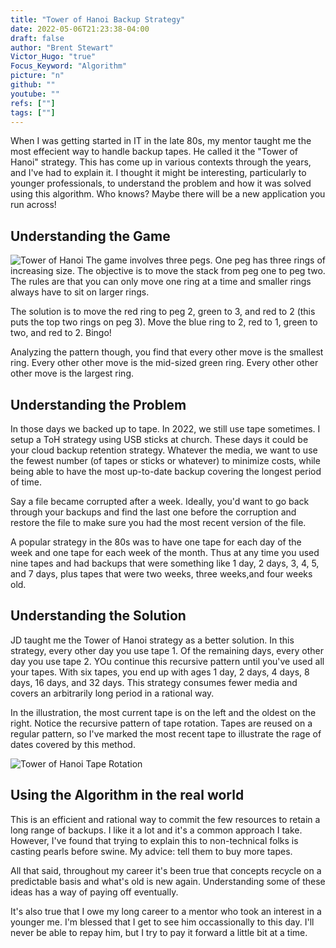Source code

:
 ```yaml
---
title: "Tower of Hanoi Backup Strategy"
date: 2022-05-06T21:23:38-04:00
draft: false
author: "Brent Stewart"
Victor_Hugo: "true"
Focus_Keyword: "Algorithm"
picture: "n"
github: ""
youtube: ""
refs: [""]
tags: [""]
---
```


When I was getting started in IT in the late 80s, my mentor taught me the most effecient way to handle backup tapes.  He called it the "Tower of Hanoi" strategy.  This has come up in various contexts through the years, and I've had to explain it.  I thought it might be interesting, particularly to younger professionals, to understand the problem and how it was solved using this algorithm.  Who knows? Maybe there will be a new application you run across!

## Understanding the Game
![Tower of Hanoi](/220506_Tower_of_Hanoi.png#floatsmallright)
The game involves three pegs.  One peg has three rings of increasing size.  The objective is to move the stack from peg one to peg two.  The rules are that you can only move one ring at a time and smaller rings always have to sit on larger rings.

The solution is to move the red ring to peg 2, green to 3, and red to 2 (this puts the top two rings on peg 3).  Move the blue ring to 2, red to 1, green to two, and red to 2.  Bingo!

Analyzing the pattern though, you find that every other move is the smallest ring.  Every other other move is the mid-sized green ring.  Every other other other move is the largest ring.

## Understanding the Problem
In those days we backed up to tape.  In 2022, we still use tape sometimes.  I setup a ToH strategy using USB sticks at church.  These days it could be your cloud backup retention strategy.  Whatever the media, we want to use the fewest number (of tapes or sticks or whatever) to minimize costs, while being able to have the most up-to-date backup covering the longest period of time.

Say a file became corrupted after a week.  Ideally, you'd want to go back through your backups and find the last one before the corruption and restore the file to make sure you had the most recent version of the file.

A popular strategy in the 80s was to have one tape for each day of the week and one tape for each week of the month.  Thus at any time you used nine tapes and had backups that were something like 1 day, 2 days, 3, 4, 5, and 7 days, plus tapes that were two weeks, three weeks,and four weeks old.

## Understanding the Solution
JD taught me the Tower of Hanoi strategy as a better solution.  In this strategy, every other day you use tape 1.  Of the remaining days, every other day you use tape 2.  YOu continue this recursive pattern until you've used all your tapes.  With six tapes, you end up with ages 1 day, 2 days, 4 days, 8 days, 16 days, and 32 days.  This strategy consumes fewer media and covers an arbitrarily long period in a rational way.

In the illustration, the most current tape is on the left and the oldest on the right.  Notice the recursive pattern of tape rotation.  Tapes are reused on a regular pattern, so I've marked the most recent tape to illustrate the rage of dates covered by this method.

![Tower of Hanoi Tape Rotation](/220506_ToHTapes.png)

## Using the Algorithm in the real world
This is an efficient and rational way to commit the few resources to retain a long range of backups.  I like it a lot and it's a common approach I take.  However, I've found that trying to explain this to non-technical folks is casting pearls before swine.  My advice: tell them to buy more tapes.

All that said, throughout my career it's been true that concepts recycle on a predictable basis and what's old is new again.  Understanding some of these ideas has a way of paying off eventually.  

It's also true that I owe my long career to a mentor who took an interest in a younger me.  I'm blessed that I get to see him occassionally to this day.  I'll never be able to repay him, but I try to pay it forward a little bit at a time.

▬▬▬▬▬▬

Return the material above exactly; the images stay out.

Source code

:
 ```yaml
---
title: "Tower of Hanoi Backup Strategy"
date: 2022-05-06T21:23:38-04:00
draft: false
author: "Brent Stewart"
Victor_Hugo: "true"
Focus_Keyword: "Algorithm"
picture: "n"
github: ""
youtube: ""
refs: [""]
tags: [""]
---
```


When I was getting started in IT in the late 80s, my mentor taught me the most effecient way to handle backup tapes.  He called it the "Tower of Hanoi" strategy.  This has come up in various contexts through the years, and I've had to explain it.  I thought it might be interesting, particularly to younger professionals, to understand the problem and how it was solved using this algorithm.  Who knows? Maybe there will be a new application you run across!

## Understanding the Game
![Tower of Hanoi](/220506_Tower_of_Hanoi.png#floatsmallright)
The game involves three pegs.  One peg has three rings of increasing size.  The objective is to move the stack from peg one to peg two.  The rules are that you can only move one ring at a time and smaller rings always have to sit on larger rings.

The solution is to move the red ring to peg 2, green to 3, and red to 2 (this puts the top two rings on peg 3).  Move the blue ring to 2, red to 1, green to two, and red to 2.  Bingo!

Analyzing the pattern though, you find that every other move is the smallest ring.  Every other other move is the mid-sized green ring.  Every other other other move is the largest ring.

## Understanding the Problem
In those days we backed up to tape.  In 2022, we still use tape sometimes.  I setup a ToH strategy using USB sticks at church.  These days it could be your cloud backup retention strategy.  Whatever the media, we want to use the fewest number (of tapes or sticks or whatever) to minimize costs, while being able to have the most up-to-date backup covering the longest period of time.

Say a file became corrupted after a week.  Ideally, you'd want to go back through your backups and find the last one before the corruption and restore the file to make sure you had the most recent version of the file.

A popular strategy in the 80s was to have one tape for each day of the week and one tape for each week of the month.  Thus at any time you used nine tapes and had backups that were something like 1 day, 2 days, 3, 4, 5, and 7 days, plus tapes that were two weeks, three weeks,and four weeks old.

## Understanding the Solution
JD taught me the Tower of Hanoi strategy as a better solution.  In this strategy, every other day you use tape 1.  Of the remaining days, every other day you use tape 2.  YOu continue this recursive pattern until you've used all your tapes.  With six tapes, you end up with ages 1 day, 2 days, 4 days, 8 days, 16 days, and 32 days.  This strategy consumes fewer media and covers an arbitrarily long period in a rational way.

In the illustration, the most current tape is on the left and the oldest on the right.  Notice the recursive pattern of tape rotation.  Tapes are reused on a regular pattern, so I've marked the most recent tape to illustrate the rage of dates covered by this method.

![Tower of Hanoi Tape Rotation](/220506_ToHTapes.png)

## Using the Algorithm in the real world
This is an efficient and rational way to commit the few resources to retain a long range of backups.  I like it a lot and it's a common approach I take.  However, I've found that trying to explain this to non-technical folks is casting pearls before swine.  My advice: tell them to buy more tapes.

All that said, throughout my career it's been true that concepts recycle on a predictable basis and what's old is new again.  Understanding some of these ideas has a way of paying off eventually.  

It's also true that I owe my long career to a mentor who took an interest in a younger me.  I'm blessed that I get to see him occassionally to this day.  I'll never be able to repay him, but I try to pay it forward a little bit at a time.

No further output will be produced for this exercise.